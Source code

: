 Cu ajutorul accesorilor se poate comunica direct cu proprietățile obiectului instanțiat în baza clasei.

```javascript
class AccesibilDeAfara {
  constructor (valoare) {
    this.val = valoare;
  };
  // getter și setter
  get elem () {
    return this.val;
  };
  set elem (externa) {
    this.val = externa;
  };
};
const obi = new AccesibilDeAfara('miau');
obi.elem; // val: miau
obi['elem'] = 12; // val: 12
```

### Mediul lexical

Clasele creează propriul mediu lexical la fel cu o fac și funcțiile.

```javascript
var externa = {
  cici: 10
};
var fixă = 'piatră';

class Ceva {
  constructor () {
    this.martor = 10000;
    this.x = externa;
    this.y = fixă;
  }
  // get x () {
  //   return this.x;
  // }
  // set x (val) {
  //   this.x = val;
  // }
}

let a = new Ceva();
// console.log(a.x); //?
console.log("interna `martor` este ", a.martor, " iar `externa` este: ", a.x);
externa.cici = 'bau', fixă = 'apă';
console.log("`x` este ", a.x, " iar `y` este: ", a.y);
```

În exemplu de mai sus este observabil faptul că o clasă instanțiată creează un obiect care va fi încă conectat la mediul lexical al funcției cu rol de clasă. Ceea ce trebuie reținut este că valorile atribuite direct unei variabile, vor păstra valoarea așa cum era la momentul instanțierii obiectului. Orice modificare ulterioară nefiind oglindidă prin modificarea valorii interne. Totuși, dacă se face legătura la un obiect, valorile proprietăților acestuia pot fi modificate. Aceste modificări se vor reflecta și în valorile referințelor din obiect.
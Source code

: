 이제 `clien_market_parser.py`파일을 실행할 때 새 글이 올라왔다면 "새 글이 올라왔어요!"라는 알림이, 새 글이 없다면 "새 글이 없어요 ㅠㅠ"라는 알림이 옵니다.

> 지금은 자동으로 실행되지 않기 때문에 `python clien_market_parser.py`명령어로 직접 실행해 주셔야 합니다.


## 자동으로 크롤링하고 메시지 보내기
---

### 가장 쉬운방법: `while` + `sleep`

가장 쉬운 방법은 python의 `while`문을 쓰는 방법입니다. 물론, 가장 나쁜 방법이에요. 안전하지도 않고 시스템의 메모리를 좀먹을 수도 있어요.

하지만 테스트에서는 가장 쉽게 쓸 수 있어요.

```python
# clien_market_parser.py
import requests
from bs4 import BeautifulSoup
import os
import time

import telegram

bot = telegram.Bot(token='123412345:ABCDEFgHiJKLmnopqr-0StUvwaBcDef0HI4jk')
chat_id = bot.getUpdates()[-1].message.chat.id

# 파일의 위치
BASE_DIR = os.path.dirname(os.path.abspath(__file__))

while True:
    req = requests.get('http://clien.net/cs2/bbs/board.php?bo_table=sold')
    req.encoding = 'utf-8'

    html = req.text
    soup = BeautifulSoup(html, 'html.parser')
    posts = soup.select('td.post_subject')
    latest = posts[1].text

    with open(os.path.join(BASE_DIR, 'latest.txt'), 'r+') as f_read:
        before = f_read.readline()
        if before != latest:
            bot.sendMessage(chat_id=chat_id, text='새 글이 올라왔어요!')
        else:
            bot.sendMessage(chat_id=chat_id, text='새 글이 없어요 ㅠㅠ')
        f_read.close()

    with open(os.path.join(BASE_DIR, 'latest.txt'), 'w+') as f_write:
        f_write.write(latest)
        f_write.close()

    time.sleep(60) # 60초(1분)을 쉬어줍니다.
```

________________________________________

Work order: Retype the material above, line by line, exactly.

Written reply:
Source code

: Cu ajutorul accesorilor se poate comunica direct cu proprietățile obiectului instanțiat în baza clasei.

```javascript
class AccesibilDeAfara {
  constructor (valoare) {
    this.val = valoare;
  };
  // getter și setter
  get elem () {
    return this.val;
  };
  set elem (externa) {
    this.val = externa;
  };
};
const obi = new AccesibilDeAfara('miau');
obi.elem; // val: miau
obi['elem'] = 12; // val: 12
```

### Mediul lexical

Clasele creează propriul mediu lexical la fel cu o fac și funcțiile.

```javascript
var externa = {
  cici: 10
};
var fixă = 'piatră';

class Ceva {
  constructor () {
    this.martor = 10000;
    this.x = externa;
    this.y = fixă;
  }
  // get x () {
  //   return this.x;
  // }
  // set x (val) {
  //   this.x = val;
  // }
}

let a = new Ceva();
// console.log(a.x); //?
console.log("interna `martor` este ", a.martor, " iar `externa` este: ", a.x);
externa.cici = 'bau', fixă = 'apă';
console.log("`x` este ", a.x, " iar `y` este: ", a.y);
```

În exemplu de mai sus este observabil faptul că o clasă instanțiată creează un obiect care va fi încă conectat la mediul lexical al funcției cu rol de clasă. Ceea ce trebuie reținut este că valorile atribuite direct unei variabile, vor păstra valoarea așa cum era la momentul instanțierii obiectului. Orice modificare ulterioară nefiind oglindidă prin modificarea valorii interne. Totuși, dacă se face legătura la un obiect, valorile proprietăților acestuia pot fi modificate. Aceste modificări se vor reflecta și în valorile referințelor din obiect.
Source code

: 이제 `clien_market_parser.py`파일을 실행할 때 새 글이 올라왔다면 "새 글이 올라왔어요!"라는 알림이, 새 글이 없다면 "새 글이 없어요 ㅠㅠ"라는 알림이 옵니다.

> 지금은 자동으로 실행되지 않기 때문에 `python clien_market_parser.py`명령어로 직접 실행해 주셔야 합니다.


## 자동으로 크롤링하고 메시지 보내기
---

### 가장 쉬운방법: `while` + `sleep`

가장 쉬운 방법은 python의 `while`문을 쓰는 방법입니다. 물론, 가장 나쁜 방법이에요. 안전하지도 않고 시스템의 메모리를 좀먹을 수도 있어요.

하지만 테스트에서는 가장 쉽게 쓸 수 있어요.

```python
# clien_market_parser.py
import requests
from bs4 import BeautifulSoup
import os
import time

import telegram

bot = telegram.Bot(token='123412345:ABCDEFgHiJKLmnopqr-0StUvwaBcDef0HI4jk')
chat_id = bot.getUpdates()[-1].message.chat.id

# 파일의 위치
BASE_DIR = os.path.dirname(os.path.abspath(__file__))

while True:
    req = requests.get('http://clien.net/cs2/bbs/board.php?bo_table=sold')
    req.encoding = 'utf-8'

    html = req.text
    soup = BeautifulSoup(html, 'html.parser')
    posts = soup.select('td.post_subject')
    latest = posts[1].text

    with open(os.path.join(BASE_DIR, 'latest.txt'), 'r+') as f_read:
        before = f_read.readline()
        if before != latest:
            bot.sendMessage(chat_id=chat_id, text='새 글이 올라왔어요!')
        else:
            bot.sendMessage(chat_id=chat_id, text='새 글이 없어요 ㅠㅠ')
        f_read.close()

    with open(os.path.join(BASE_DIR, 'latest.txt'), 'w+') as f_write:
        f_write.write(latest)
        f_write.close()

    time.sleep(60) # 60초(1분)을 쉬어줍니다.
```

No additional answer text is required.